Optimize element_at for maps with complex type keys #7365

mbasmanova · 2023-11-01T13:04:05Z

Implementation of element_at(map, search) uses linear search to find matching
entry. This is slow when maps are large (100s of entries). This optimization
sorts map keys and uses binary search producing 4x speedup on a real-world
workload. The optimization applies only if there is a single map (constant or
dictionary encoded) since in this case the cost of sorting the map amortizes
across many searches.

There is a standard query optimization technique that generates element_at
over a single map.

A simple join with a small lookup table u:

SELECT * FROM t, u WHERE t.id = u.id

Can be written as

SELECT
   element_at(
      (SELECT map_agg(u.id) FROM u), t.id
   ) 
FROM t

This ensures that records from u will be collected into a single map and
broadcasted to all workers to be "joined" with t. The original join query may
run as partitioned join (if optimizer is not smart enough) and be very slow.

netlify · 2023-11-01T13:04:12Z

✅ Deploy Preview for meta-velox canceled.

Name	Link
🔨 Latest commit	`7c768af`
🔍 Latest deploy log	https://app.netlify.com/sites/meta-velox/deploys/6543c73a335272000863f796

facebook-github-bot · 2023-11-01T13:04:45Z

@mbasmanova has imported this pull request. If you are a Meta employee, you can view this diff on Phabricator.

Yuhta · 2023-11-01T13:42:45Z

How is this related to #7191? CC: @laithsakka

Yuhta · 2023-11-01T13:46:21Z

velox/functions/lib/SubscriptUtil.h

-      size_t offset = rawOffsets[mapIndex];
+    // Fast path for the case of a single map. It may be constant or dictionary
+    // encoded. Sort map keys, then use binary search.
+    if (baseMap->size() == 1) {


@laithsakka How does this criteria compare to your method to check identity between batches?

@mbasmanova Laith is using a method to check if map vector between batches are the same. Your method looks simpler and less error-prone, while his method covers more cases.

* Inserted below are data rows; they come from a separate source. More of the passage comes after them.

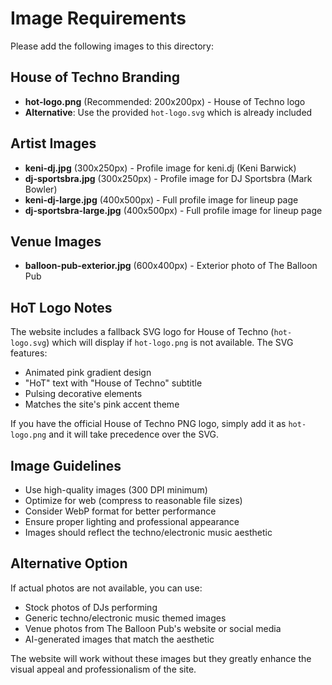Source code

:# Image Requirements

Please add the following images to this directory:

## House of Techno Branding
- **hot-logo.png** (Recommended: 200x200px) - House of Techno logo
- **Alternative**: Use the provided `hot-logo.svg` which is already included

## Artist Images
- **keni-dj.jpg** (300x250px) - Profile image for keni.dj (Keni Barwick)
- **dj-sportsbra.jpg** (300x250px) - Profile image for DJ Sportsbra (Mark Bowler)
- **keni-dj-large.jpg** (400x500px) - Full profile image for lineup page
- **dj-sportsbra-large.jpg** (400x500px) - Full profile image for lineup page

## Venue Images
- **balloon-pub-exterior.jpg** (600x400px) - Exterior photo of The Balloon Pub

## HoT Logo Notes
The website includes a fallback SVG logo for House of Techno (`hot-logo.svg`) which will display if `hot-logo.png` is not available. The SVG features:
- Animated pink gradient design
- "HoT" text with "House of Techno" subtitle
- Pulsing decorative elements
- Matches the site's pink accent theme

If you have the official House of Techno PNG logo, simply add it as `hot-logo.png` and it will take precedence over the SVG.

## Image Guidelines
- Use high-quality images (300 DPI minimum)
- Optimize for web (compress to reasonable file sizes)
- Consider WebP format for better performance
- Ensure proper lighting and professional appearance
- Images should reflect the techno/electronic music aesthetic

## Alternative Option
If actual photos are not available, you can use:
- Stock photos of DJs performing
- Generic techno/electronic music themed images
- Venue photos from The Balloon Pub's website or social media
- AI-generated images that match the aesthetic

The website will work without these images but they greatly enhance the visual appeal and professionalism of the site.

@Yuhta I'm aware of Laith's work. This optimization is complimentary as it covers maps with complex-type keys while #7191 applies only to maps with primitive type keys.

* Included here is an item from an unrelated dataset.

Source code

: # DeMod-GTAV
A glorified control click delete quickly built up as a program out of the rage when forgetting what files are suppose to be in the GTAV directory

Also, #7191 applies to cases where there are many maps, not just one.

I think it's possible to expand this one to all key types and use Laith's triggering criteria to detect MapVector identity. Then we can use one single optimization to cover all cases.

@Yuhta @laithsakka Indeed, it should be straightforward to extend this optimization to primitive types. We can also optimize Nested Loop Join to detect the case of single-row build side and use Constant encoding for build-side columns + sort build-side maps. If we do that, we'll have maps coming to element_at already sorted and that will make this optimization even more effective.

Laith, what do you think?

@Yuhta @laithsakka There is another pattern where map is a constant defined in the query. In this case it is not produced by the NLJ. We can add logic to always sort constant map literals so that element_at receives maps sorted in that case too. If we do that, we won't need to make element_at stateful and can keep it stateless and relatively simple.

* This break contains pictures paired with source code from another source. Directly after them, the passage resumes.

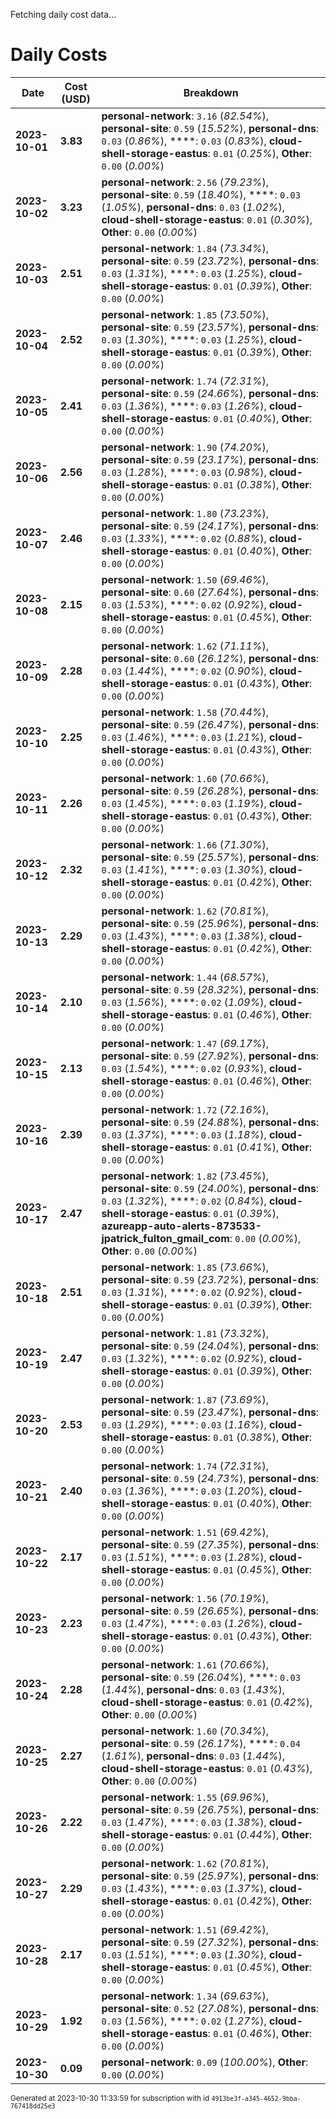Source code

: Fetching daily cost data...
# Daily Costs

| Date | Cost (USD) | Breakdown |
|------|----------------|-----------|
| **2023-10-01** | **3.83** | **personal-network**: `3.16` (_82.54%_), **personal-site**: `0.59` (_15.52%_), **personal-dns**: `0.03` (_0.86%_), ****: `0.03` (_0.83%_), **cloud-shell-storage-eastus**: `0.01` (_0.25%_), **Other**: `0.00` (_0.00%_) |
| **2023-10-02** | **3.23** | **personal-network**: `2.56` (_79.23%_), **personal-site**: `0.59` (_18.40%_), ****: `0.03` (_1.05%_), **personal-dns**: `0.03` (_1.02%_), **cloud-shell-storage-eastus**: `0.01` (_0.30%_), **Other**: `0.00` (_0.00%_) |
| **2023-10-03** | **2.51** | **personal-network**: `1.84` (_73.34%_), **personal-site**: `0.59` (_23.72%_), **personal-dns**: `0.03` (_1.31%_), ****: `0.03` (_1.25%_), **cloud-shell-storage-eastus**: `0.01` (_0.39%_), **Other**: `0.00` (_0.00%_) |
| **2023-10-04** | **2.52** | **personal-network**: `1.85` (_73.50%_), **personal-site**: `0.59` (_23.57%_), **personal-dns**: `0.03` (_1.30%_), ****: `0.03` (_1.25%_), **cloud-shell-storage-eastus**: `0.01` (_0.39%_), **Other**: `0.00` (_0.00%_) |
| **2023-10-05** | **2.41** | **personal-network**: `1.74` (_72.31%_), **personal-site**: `0.59` (_24.66%_), **personal-dns**: `0.03` (_1.36%_), ****: `0.03` (_1.26%_), **cloud-shell-storage-eastus**: `0.01` (_0.40%_), **Other**: `0.00` (_0.00%_) |
| **2023-10-06** | **2.56** | **personal-network**: `1.90` (_74.20%_), **personal-site**: `0.59` (_23.17%_), **personal-dns**: `0.03` (_1.28%_), ****: `0.03` (_0.98%_), **cloud-shell-storage-eastus**: `0.01` (_0.38%_), **Other**: `0.00` (_0.00%_) |
| **2023-10-07** | **2.46** | **personal-network**: `1.80` (_73.23%_), **personal-site**: `0.59` (_24.17%_), **personal-dns**: `0.03` (_1.33%_), ****: `0.02` (_0.88%_), **cloud-shell-storage-eastus**: `0.01` (_0.40%_), **Other**: `0.00` (_0.00%_) |
| **2023-10-08** | **2.15** | **personal-network**: `1.50` (_69.46%_), **personal-site**: `0.60` (_27.64%_), **personal-dns**: `0.03` (_1.53%_), ****: `0.02` (_0.92%_), **cloud-shell-storage-eastus**: `0.01` (_0.45%_), **Other**: `0.00` (_0.00%_) |
| **2023-10-09** | **2.28** | **personal-network**: `1.62` (_71.11%_), **personal-site**: `0.60` (_26.12%_), **personal-dns**: `0.03` (_1.44%_), ****: `0.02` (_0.90%_), **cloud-shell-storage-eastus**: `0.01` (_0.43%_), **Other**: `0.00` (_0.00%_) |
| **2023-10-10** | **2.25** | **personal-network**: `1.58` (_70.44%_), **personal-site**: `0.59` (_26.47%_), **personal-dns**: `0.03` (_1.46%_), ****: `0.03` (_1.21%_), **cloud-shell-storage-eastus**: `0.01` (_0.43%_), **Other**: `0.00` (_0.00%_) |
| **2023-10-11** | **2.26** | **personal-network**: `1.60` (_70.66%_), **personal-site**: `0.59` (_26.28%_), **personal-dns**: `0.03` (_1.45%_), ****: `0.03` (_1.19%_), **cloud-shell-storage-eastus**: `0.01` (_0.43%_), **Other**: `0.00` (_0.00%_) |
| **2023-10-12** | **2.32** | **personal-network**: `1.66` (_71.30%_), **personal-site**: `0.59` (_25.57%_), **personal-dns**: `0.03` (_1.41%_), ****: `0.03` (_1.30%_), **cloud-shell-storage-eastus**: `0.01` (_0.42%_), **Other**: `0.00` (_0.00%_) |
| **2023-10-13** | **2.29** | **personal-network**: `1.62` (_70.81%_), **personal-site**: `0.59` (_25.96%_), **personal-dns**: `0.03` (_1.43%_), ****: `0.03` (_1.38%_), **cloud-shell-storage-eastus**: `0.01` (_0.42%_), **Other**: `0.00` (_0.00%_) |
| **2023-10-14** | **2.10** | **personal-network**: `1.44` (_68.57%_), **personal-site**: `0.59` (_28.32%_), **personal-dns**: `0.03` (_1.56%_), ****: `0.02` (_1.09%_), **cloud-shell-storage-eastus**: `0.01` (_0.46%_), **Other**: `0.00` (_0.00%_) |
| **2023-10-15** | **2.13** | **personal-network**: `1.47` (_69.17%_), **personal-site**: `0.59` (_27.92%_), **personal-dns**: `0.03` (_1.54%_), ****: `0.02` (_0.93%_), **cloud-shell-storage-eastus**: `0.01` (_0.46%_), **Other**: `0.00` (_0.00%_) |
| **2023-10-16** | **2.39** | **personal-network**: `1.72` (_72.16%_), **personal-site**: `0.59` (_24.88%_), **personal-dns**: `0.03` (_1.37%_), ****: `0.03` (_1.18%_), **cloud-shell-storage-eastus**: `0.01` (_0.41%_), **Other**: `0.00` (_0.00%_) |
| **2023-10-17** | **2.47** | **personal-network**: `1.82` (_73.45%_), **personal-site**: `0.59` (_24.00%_), **personal-dns**: `0.03` (_1.32%_), ****: `0.02` (_0.84%_), **cloud-shell-storage-eastus**: `0.01` (_0.39%_), **azureapp-auto-alerts-873533-jpatrick_fulton_gmail_com**: `0.00` (_0.00%_), **Other**: `0.00` (_0.00%_) |
| **2023-10-18** | **2.51** | **personal-network**: `1.85` (_73.66%_), **personal-site**: `0.59` (_23.72%_), **personal-dns**: `0.03` (_1.31%_), ****: `0.02` (_0.92%_), **cloud-shell-storage-eastus**: `0.01` (_0.39%_), **Other**: `0.00` (_0.00%_) |
| **2023-10-19** | **2.47** | **personal-network**: `1.81` (_73.32%_), **personal-site**: `0.59` (_24.04%_), **personal-dns**: `0.03` (_1.32%_), ****: `0.02` (_0.92%_), **cloud-shell-storage-eastus**: `0.01` (_0.39%_), **Other**: `0.00` (_0.00%_) |
| **2023-10-20** | **2.53** | **personal-network**: `1.87` (_73.69%_), **personal-site**: `0.59` (_23.47%_), **personal-dns**: `0.03` (_1.29%_), ****: `0.03` (_1.16%_), **cloud-shell-storage-eastus**: `0.01` (_0.38%_), **Other**: `0.00` (_0.00%_) |
| **2023-10-21** | **2.40** | **personal-network**: `1.74` (_72.31%_), **personal-site**: `0.59` (_24.73%_), **personal-dns**: `0.03` (_1.36%_), ****: `0.03` (_1.20%_), **cloud-shell-storage-eastus**: `0.01` (_0.40%_), **Other**: `0.00` (_0.00%_) |
| **2023-10-22** | **2.17** | **personal-network**: `1.51` (_69.42%_), **personal-site**: `0.59` (_27.35%_), **personal-dns**: `0.03` (_1.51%_), ****: `0.03` (_1.28%_), **cloud-shell-storage-eastus**: `0.01` (_0.45%_), **Other**: `0.00` (_0.00%_) |
| **2023-10-23** | **2.23** | **personal-network**: `1.56` (_70.19%_), **personal-site**: `0.59` (_26.65%_), **personal-dns**: `0.03` (_1.47%_), ****: `0.03` (_1.26%_), **cloud-shell-storage-eastus**: `0.01` (_0.43%_), **Other**: `0.00` (_0.00%_) |
| **2023-10-24** | **2.28** | **personal-network**: `1.61` (_70.66%_), **personal-site**: `0.59` (_26.04%_), ****: `0.03` (_1.44%_), **personal-dns**: `0.03` (_1.43%_), **cloud-shell-storage-eastus**: `0.01` (_0.42%_), **Other**: `0.00` (_0.00%_) |
| **2023-10-25** | **2.27** | **personal-network**: `1.60` (_70.34%_), **personal-site**: `0.59` (_26.17%_), ****: `0.04` (_1.61%_), **personal-dns**: `0.03` (_1.44%_), **cloud-shell-storage-eastus**: `0.01` (_0.43%_), **Other**: `0.00` (_0.00%_) |
| **2023-10-26** | **2.22** | **personal-network**: `1.55` (_69.96%_), **personal-site**: `0.59` (_26.75%_), **personal-dns**: `0.03` (_1.47%_), ****: `0.03` (_1.38%_), **cloud-shell-storage-eastus**: `0.01` (_0.44%_), **Other**: `0.00` (_0.00%_) |
| **2023-10-27** | **2.29** | **personal-network**: `1.62` (_70.81%_), **personal-site**: `0.59` (_25.97%_), **personal-dns**: `0.03` (_1.43%_), ****: `0.03` (_1.37%_), **cloud-shell-storage-eastus**: `0.01` (_0.42%_), **Other**: `0.00` (_0.00%_) |
| **2023-10-28** | **2.17** | **personal-network**: `1.51` (_69.42%_), **personal-site**: `0.59` (_27.32%_), **personal-dns**: `0.03` (_1.51%_), ****: `0.03` (_1.30%_), **cloud-shell-storage-eastus**: `0.01` (_0.45%_), **Other**: `0.00` (_0.00%_) |
| **2023-10-29** | **1.92** | **personal-network**: `1.34` (_69.63%_), **personal-site**: `0.52` (_27.08%_), **personal-dns**: `0.03` (_1.56%_), ****: `0.02` (_1.27%_), **cloud-shell-storage-eastus**: `0.01` (_0.46%_), **Other**: `0.00` (_0.00%_) |
| **2023-10-30** | **0.09** | **personal-network**: `0.09` (_100.00%_), **Other**: `0.00` (_0.00%_) |


<sup>Generated at 2023-10-30 11:33:59 for subscription with id `4913be3f-a345-4652-9bba-767418dd25e3`</sup>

I thought about both ideas initially and discussed with @oerling and @kevinwilfong .
My concern was that we have to sort for every batch because I do not have so much confidence
in the isSorted flag is reset whenever a map is updated. we can do the same game of holding a reference though to make sure the map is not updated and hence assert that if it was sorted in one batch it will always be sorted when received.

I do not have string opinion for either, maybe run this opt on the query i am working on also and check the results?
if you strongly feel this is better you can take over and abandon the other PR but also make sure that you double check with @oerling

Yuhta · 2023-11-01T13:51:27Z

If we just sort everything (not just complex typed keys) and binary search if the input is a single map, how does the result compare to the one in #7191?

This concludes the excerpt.